▶ [Task instructions] Please give every record below again exactly, and keep the pictures out.
════════════════════
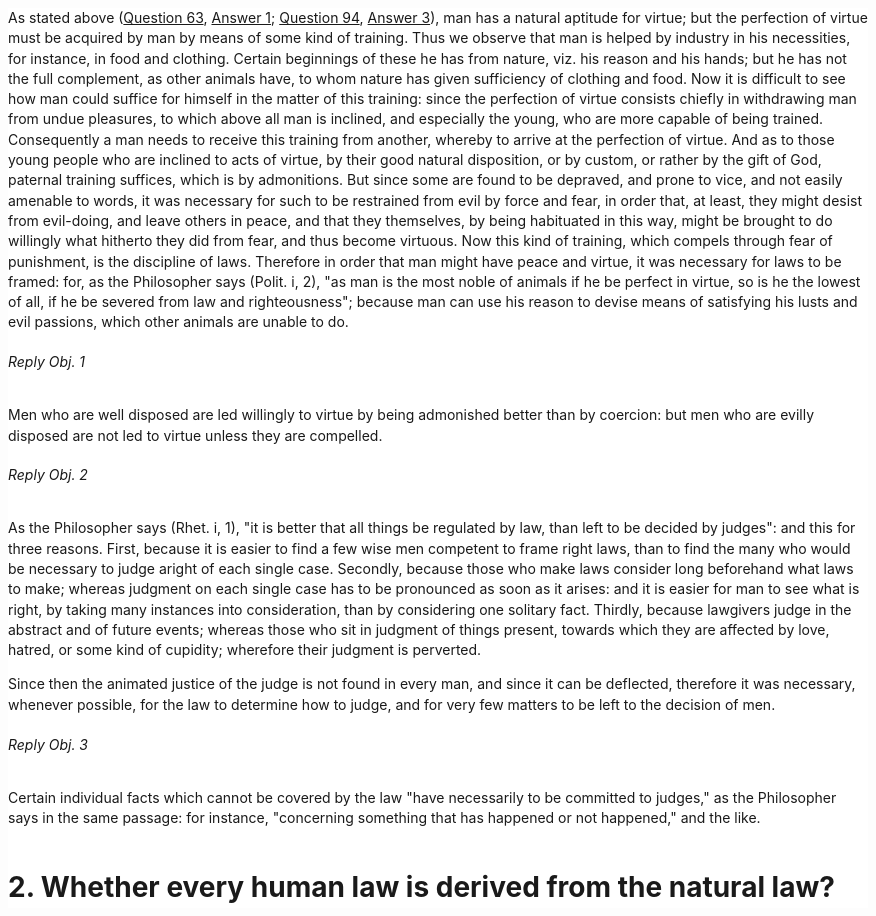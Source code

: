 As stated above ([Question 63](../055.%20Habits%20in%20Particular%20(35)/55.%20Good%20Habits,%20I.e.%20Virtues%20(16)/63.%20Cause%20of%20Virtues.md), [Answer 1](../055.%20Habits%20in%20Particular%20(35)/55.%20Good%20Habits,%20I.e.%20Virtues%20(16)/63.%20Cause%20of%20Virtues.md#1.%20Whether%20virtue%20is%20in%20us%20by%20nature?%20); [Question 94](094.%20Natural%20Law.md), [Answer 3](094.%20Natural%20Law.md#3.%20Whether%20all%20acts%20of%20virtue%20are%20prescribed%20by%20the%20natural%20law?%20)), man has a natural aptitude for virtue; but the perfection of virtue must be acquired by man by means of some kind of training. Thus we observe that man is helped by industry in his necessities, for instance, in food and clothing. Certain beginnings of these he has from nature, viz. his reason and his hands; but he has not the full complement, as other animals have, to whom nature has given sufficiency of clothing and food. Now it is difficult to see how man could suffice for himself in the matter of this training: since the perfection of virtue consists chiefly in withdrawing man from undue pleasures, to which above all man is inclined, and especially the young, who are more capable of being trained. Consequently a man needs to receive this training from another, whereby to arrive at the perfection of virtue. And as to those young people who are inclined to acts of virtue, by their good natural disposition, or by custom, or rather by the gift of God, paternal training suffices, which is by admonitions. But since some are found to be depraved, and prone to vice, and not easily amenable to words, it was necessary for such to be restrained from evil by force and fear, in order that, at least, they might desist from evil-doing, and leave others in peace, and that they themselves, by being habituated in this way, might be brought to do willingly what hitherto they did from fear, and thus become virtuous. Now this kind of training, which compels through fear of punishment, is the discipline of laws. Therefore in order that man might have peace and virtue, it was necessary for laws to be framed: for, as the Philosopher says (Polit. i, 2), "as man is the most noble of animals if he be perfect in virtue, so is he the lowest of all, if he be severed from law and righteousness"; because man can use his reason to devise means of satisfying his lusts and evil passions, which other animals are unable to do.  

###### Reply Obj. 1
Men who are well disposed are led willingly to virtue by being admonished better than by coercion: but men who are evilly disposed are not led to virtue unless they are compelled.  

###### Reply Obj. 2
As the Philosopher says (Rhet. i, 1), "it is better that all things be regulated by law, than left to be decided by judges": and this for three reasons. First, because it is easier to find a few wise men competent to frame right laws, than to find the many who would be necessary to judge aright of each single case. Secondly, because those who make laws consider long beforehand what laws to make; whereas judgment on each single case has to be pronounced as soon as it arises: and it is easier for man to see what is right, by taking many instances into consideration, than by considering one solitary fact. Thirdly, because lawgivers judge in the abstract and of future events; whereas those who sit in judgment of things present, towards which they are affected by love, hatred, or some kind of cupidity; wherefore their judgment is perverted.  

Since then the animated justice of the judge is not found in every man, and since it can be deflected, therefore it was necessary, whenever possible, for the law to determine how to judge, and for very few matters to be left to the decision of men.  

###### Reply Obj. 3
Certain individual facts which cannot be covered by the law "have necessarily to be committed to judges," as the Philosopher says in the same passage: for instance, "concerning something that has happened or not happened," and the like.  




# 2. Whether every human law is derived from the natural law? 
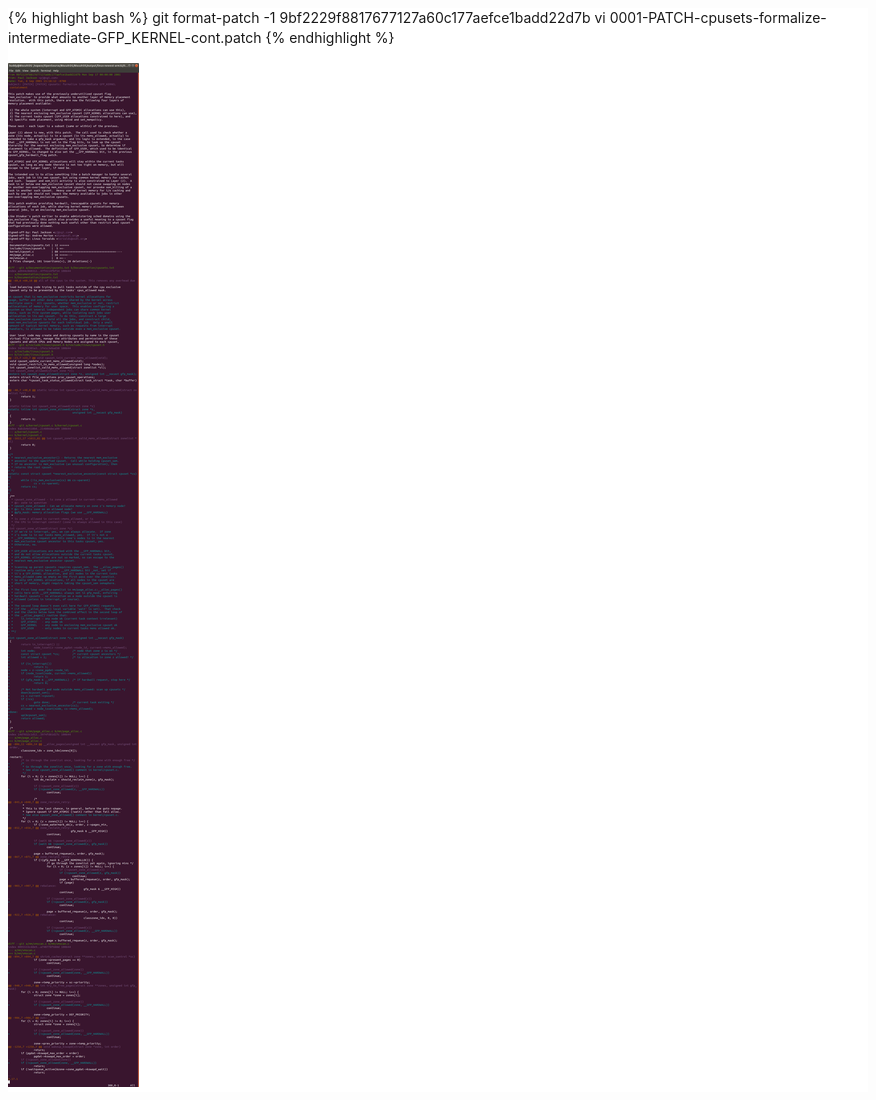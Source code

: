 {% highlight bash %}
git format-patch -1 9bf2229f8817677127a60c177aefce1badd22d7b
vi 0001-PATCH-cpusets-formalize-intermediate-GFP_KERNEL-cont.patch
{% endhighlight %}

![](/assets/PDB/RPI/RPI000936.png)
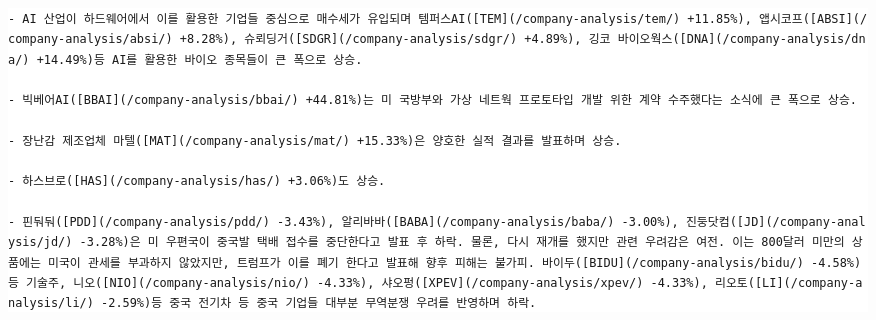 	- AI 산업이 하드웨어에서 이를 활용한 기업들 중심으로 매수세가 유입되며 템퍼스AI([TEM](/company-analysis/tem/) +11.85%), 앱시코프([ABSI](/company-analysis/absi/) +8.28%), 슈뢰딩거([SDGR](/company-analysis/sdgr/) +4.89%), 깅코 바이오웍스([DNA](/company-analysis/dna/) +14.49%)등 AI를 활용한 바이오 종목들이 큰 폭으로 상승. 
	  
	- 빅베어AI([BBAI](/company-analysis/bbai/) +44.81%)는 미 국방부와 가상 네트웍 프로토타입 개발 위한 계약 수주했다는 소식에 큰 폭으로 상승. 
	  
	- 장난감 제조업체 마텔([MAT](/company-analysis/mat/) +15.33%)은 양호한 실적 결과를 발표하며 상승. 
	  
	- 하스브로([HAS](/company-analysis/has/) +3.06%)도 상승.
	  
	- 핀둬둬([PDD](/company-analysis/pdd/) -3.43%), 알리바바([BABA](/company-analysis/baba/) -3.00%), 진둥닷컴([JD](/company-analysis/jd/) -3.28%)은 미 우편국이 중국발 택배 접수를 중단한다고 발표 후 하락. 물론, 다시 재개를 했지만 관련 우려감은 여전. 이는 800달러 미만의 상품에는 미국이 관세를 부과하지 않았지만, 트럼프가 이를 폐기 한다고 발표해 향후 피해는 불가피. 바이두([BIDU](/company-analysis/bidu/) -4.58%)등 기술주, 니오([NIO](/company-analysis/nio/) -4.33%), 샤오펑([XPEV](/company-analysis/xpev/) -4.33%), 리오토([LI](/company-analysis/li/) -2.59%)등 중국 전기차 등 중국 기업들 대부분 무역분쟁 우려를 반영하며 하락.
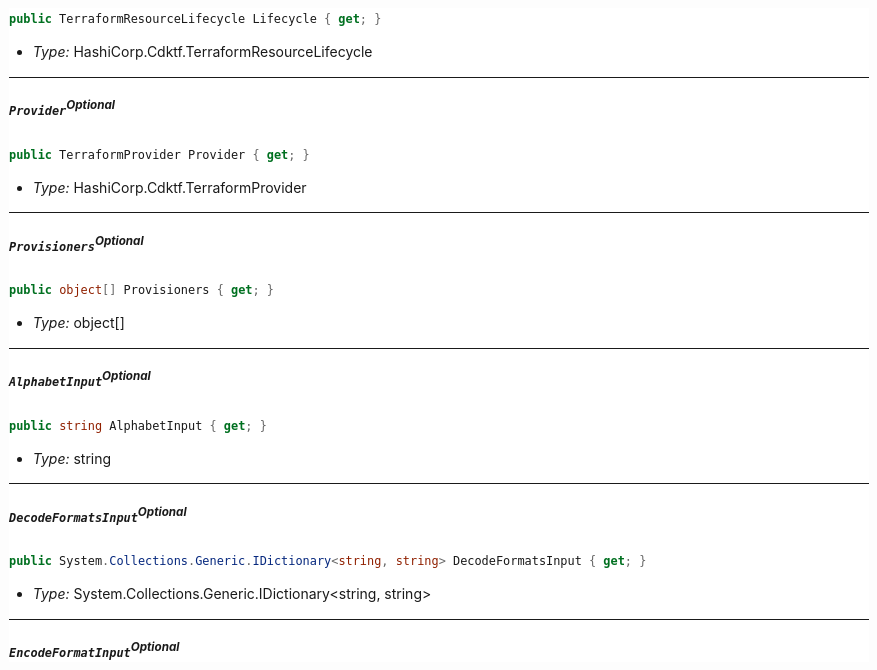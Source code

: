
 ```csharp
public TerraformResourceLifecycle Lifecycle { get; }
```

- *Type:* HashiCorp.Cdktf.TerraformResourceLifecycle

---

##### `Provider`<sup>Optional</sup> <a name="Provider" id="@cdktf/provider-vault.transformTemplate.TransformTemplate.property.provider"></a>

```csharp
public TerraformProvider Provider { get; }
```

- *Type:* HashiCorp.Cdktf.TerraformProvider

---

##### `Provisioners`<sup>Optional</sup> <a name="Provisioners" id="@cdktf/provider-vault.transformTemplate.TransformTemplate.property.provisioners"></a>

```csharp
public object[] Provisioners { get; }
```

- *Type:* object[]

---

##### `AlphabetInput`<sup>Optional</sup> <a name="AlphabetInput" id="@cdktf/provider-vault.transformTemplate.TransformTemplate.property.alphabetInput"></a>

```csharp
public string AlphabetInput { get; }
```

- *Type:* string

---

##### `DecodeFormatsInput`<sup>Optional</sup> <a name="DecodeFormatsInput" id="@cdktf/provider-vault.transformTemplate.TransformTemplate.property.decodeFormatsInput"></a>

```csharp
public System.Collections.Generic.IDictionary<string, string> DecodeFormatsInput { get; }
```

- *Type:* System.Collections.Generic.IDictionary<string, string>

---

##### `EncodeFormatInput`<sup>Optional</sup> <a name="EncodeFormatInput" id="@cdktf/provider-vault.transformTemplate.TransformTemplate.property.encodeFormatInput"></a>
════════════════════
▶ [Task output]
Source code

: As stated above ([Question 63](../055.%20Habits%20in%20Particular%20(35)/55.%20Good%20Habits,%20I.e.%20Virtues%20(16)/63.%20Cause%20of%20Virtues.md), [Answer 1](../055.%20Habits%20in%20Particular%20(35)/55.%20Good%20Habits,%20I.e.%20Virtues%20(16)/63.%20Cause%20of%20Virtues.md#1.%20Whether%20virtue%20is%20in%20us%20by%20nature?%20); [Question 94](094.%20Natural%20Law.md), [Answer 3](094.%20Natural%20Law.md#3.%20Whether%20all%20acts%20of%20virtue%20are%20prescribed%20by%20the%20natural%20law?%20)), man has a natural aptitude for virtue; but the perfection of virtue must be acquired by man by means of some kind of training. Thus we observe that man is helped by industry in his necessities, for instance, in food and clothing. Certain beginnings of these he has from nature, viz. his reason and his hands; but he has not the full complement, as other animals have, to whom nature has given sufficiency of clothing and food. Now it is difficult to see how man could suffice for himself in the matter of this training: since the perfection of virtue consists chiefly in withdrawing man from undue pleasures, to which above all man is inclined, and especially the young, who are more capable of being trained. Consequently a man needs to receive this training from another, whereby to arrive at the perfection of virtue. And as to those young people who are inclined to acts of virtue, by their good natural disposition, or by custom, or rather by the gift of God, paternal training suffices, which is by admonitions. But since some are found to be depraved, and prone to vice, and not easily amenable to words, it was necessary for such to be restrained from evil by force and fear, in order that, at least, they might desist from evil-doing, and leave others in peace, and that they themselves, by being habituated in this way, might be brought to do willingly what hitherto they did from fear, and thus become virtuous. Now this kind of training, which compels through fear of punishment, is the discipline of laws. Therefore in order that man might have peace and virtue, it was necessary for laws to be framed: for, as the Philosopher says (Polit. i, 2), "as man is the most noble of animals if he be perfect in virtue, so is he the lowest of all, if he be severed from law and righteousness"; because man can use his reason to devise means of satisfying his lusts and evil passions, which other animals are unable to do.  

###### Reply Obj. 1
Men who are well disposed are led willingly to virtue by being admonished better than by coercion: but men who are evilly disposed are not led to virtue unless they are compelled.  

###### Reply Obj. 2
As the Philosopher says (Rhet. i, 1), "it is better that all things be regulated by law, than left to be decided by judges": and this for three reasons. First, because it is easier to find a few wise men competent to frame right laws, than to find the many who would be necessary to judge aright of each single case. Secondly, because those who make laws consider long beforehand what laws to make; whereas judgment on each single case has to be pronounced as soon as it arises: and it is easier for man to see what is right, by taking many instances into consideration, than by considering one solitary fact. Thirdly, because lawgivers judge in the abstract and of future events; whereas those who sit in judgment of things present, towards which they are affected by love, hatred, or some kind of cupidity; wherefore their judgment is perverted.  

Since then the animated justice of the judge is not found in every man, and since it can be deflected, therefore it was necessary, whenever possible, for the law to determine how to judge, and for very few matters to be left to the decision of men.  

###### Reply Obj. 3
Certain individual facts which cannot be covered by the law "have necessarily to be committed to judges," as the Philosopher says in the same passage: for instance, "concerning something that has happened or not happened," and the like.  




# 2. Whether every human law is derived from the natural law? 
Source code

: {% highlight bash %}
git format-patch -1 9bf2229f8817677127a60c177aefce1badd22d7b
vi 0001-PATCH-cpusets-formalize-intermediate-GFP_KERNEL-cont.patch
{% endhighlight %}

![](/assets/PDB/RPI/RPI000936.png)
 	- AI 산업이 하드웨어에서 이를 활용한 기업들 중심으로 매수세가 유입되며 템퍼스AI([TEM](/company-analysis/tem/) +11.85%), 앱시코프([ABSI](/company-analysis/absi/) +8.28%), 슈뢰딩거([SDGR](/company-analysis/sdgr/) +4.89%), 깅코 바이오웍스([DNA](/company-analysis/dna/) +14.49%)등 AI를 활용한 바이오 종목들이 큰 폭으로 상승. 
	  
	- 빅베어AI([BBAI](/company-analysis/bbai/) +44.81%)는 미 국방부와 가상 네트웍 프로토타입 개발 위한 계약 수주했다는 소식에 큰 폭으로 상승. 
	  
	- 장난감 제조업체 마텔([MAT](/company-analysis/mat/) +15.33%)은 양호한 실적 결과를 발표하며 상승. 
	  
	- 하스브로([HAS](/company-analysis/has/) +3.06%)도 상승.
	  
	- 핀둬둬([PDD](/company-analysis/pdd/) -3.43%), 알리바바([BABA](/company-analysis/baba/) -3.00%), 진둥닷컴([JD](/company-analysis/jd/) -3.28%)은 미 우편국이 중국발 택배 접수를 중단한다고 발표 후 하락. 물론, 다시 재개를 했지만 관련 우려감은 여전. 이는 800달러 미만의 상품에는 미국이 관세를 부과하지 않았지만, 트럼프가 이를 폐기 한다고 발표해 향후 피해는 불가피. 바이두([BIDU](/company-analysis/bidu/) -4.58%)등 기술주, 니오([NIO](/company-analysis/nio/) -4.33%), 샤오펑([XPEV](/company-analysis/xpev/) -4.33%), 리오토([LI](/company-analysis/li/) -2.59%)등 중국 전기차 등 중국 기업들 대부분 무역분쟁 우려를 반영하며 하락.
Source code

:
 ```csharp
public TerraformResourceLifecycle Lifecycle { get; }
```

- *Type:* HashiCorp.Cdktf.TerraformResourceLifecycle

---

##### `Provider`<sup>Optional</sup> <a name="Provider" id="@cdktf/provider-vault.transformTemplate.TransformTemplate.property.provider"></a>

```csharp
public TerraformProvider Provider { get; }
```

- *Type:* HashiCorp.Cdktf.TerraformProvider

---

##### `Provisioners`<sup>Optional</sup> <a name="Provisioners" id="@cdktf/provider-vault.transformTemplate.TransformTemplate.property.provisioners"></a>

```csharp
public object[] Provisioners { get; }
```

- *Type:* object[]

---

##### `AlphabetInput`<sup>Optional</sup> <a name="AlphabetInput" id="@cdktf/provider-vault.transformTemplate.TransformTemplate.property.alphabetInput"></a>

```csharp
public string AlphabetInput { get; }
```

- *Type:* string

---

##### `DecodeFormatsInput`<sup>Optional</sup> <a name="DecodeFormatsInput" id="@cdktf/provider-vault.transformTemplate.TransformTemplate.property.decodeFormatsInput"></a>

```csharp
public System.Collections.Generic.IDictionary<string, string> DecodeFormatsInput { get; }
```

- *Type:* System.Collections.Generic.IDictionary<string, string>

---

##### `EncodeFormatInput`<sup>Optional</sup> <a name="EncodeFormatInput" id="@cdktf/provider-vault.transformTemplate.TransformTemplate.property.encodeFormatInput"></a>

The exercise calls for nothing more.